December 16, 2016 | Ruth Gavison
About the author: Ruth Gavison was the Haim H. Cohn professor emerita of human rights at the Hebrew University of Jerusalem and the founding president of the Metzilah Center.

Looking to Israel’s Declaration of Independence for guidance, Ruth Gavison addresses the polarization within Israeli society that has resulted from fierce debates over identity, the status of the Palestinians, religion, and the like:

We [in Israel] have forgotten that democracy, human rights, and the Jewish state, [all of which are enshrined in the Declaration], go together very well. Jews used to understand this. Not only do they go together well, they are required for each other. The people who struggled to establish the Jewish state knew that they were going to have a democracy and they were very responsive to the idea of human rights. . . . But these three interlocking elements . . . are today viewed by many as totally distinct, with either major tensions or even outright contradiction among them.

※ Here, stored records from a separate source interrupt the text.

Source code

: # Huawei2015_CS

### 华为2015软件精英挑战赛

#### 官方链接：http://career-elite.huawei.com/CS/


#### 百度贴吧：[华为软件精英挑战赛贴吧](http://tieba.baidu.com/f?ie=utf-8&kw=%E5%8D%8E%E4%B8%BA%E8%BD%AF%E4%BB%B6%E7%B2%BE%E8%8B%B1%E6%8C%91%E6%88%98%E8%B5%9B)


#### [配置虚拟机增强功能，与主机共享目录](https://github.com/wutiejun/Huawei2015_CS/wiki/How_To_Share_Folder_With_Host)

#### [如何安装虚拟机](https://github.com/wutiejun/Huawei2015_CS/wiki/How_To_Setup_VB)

So, increasingly, we find people who want to take one element of the complex vision . . . and make it primary. They give their primary ideal a very expansive interpretation. They demand that the other two elements be operative only within the constraints of the broadly-defined primary element. And this happens from all sides of the political and cultural spectrum. . . .

The “wisdom” of the Declaration, and of the decisions that the founding fathers and mothers made in the first decades of Israel, was their agreement to disagree. . . . The Declaration itself [thus] left many ideological questions open. . . . Who is a Jew? What role does the Jewish religion play in the new state? What is the relationship within Judaism among nationalism, culture, and religion? What is the status of the Arab minority and what are its rights? . . .

[These questions] were to be dealt with politically, by a series of arrangements that Israel made. Israel created a set of impressive democratic institutions and an independent court, but it refused to transform the elements of its vision into legal questions of principle. Whether Israel was a capitalist or a socialist country, a religious or non-religious country, whether God would feature in the Israeli constitution—all of these were things people did not want to decide on. And that agreement not to decide permitted Israel to move on to the urgent challenges [facing it].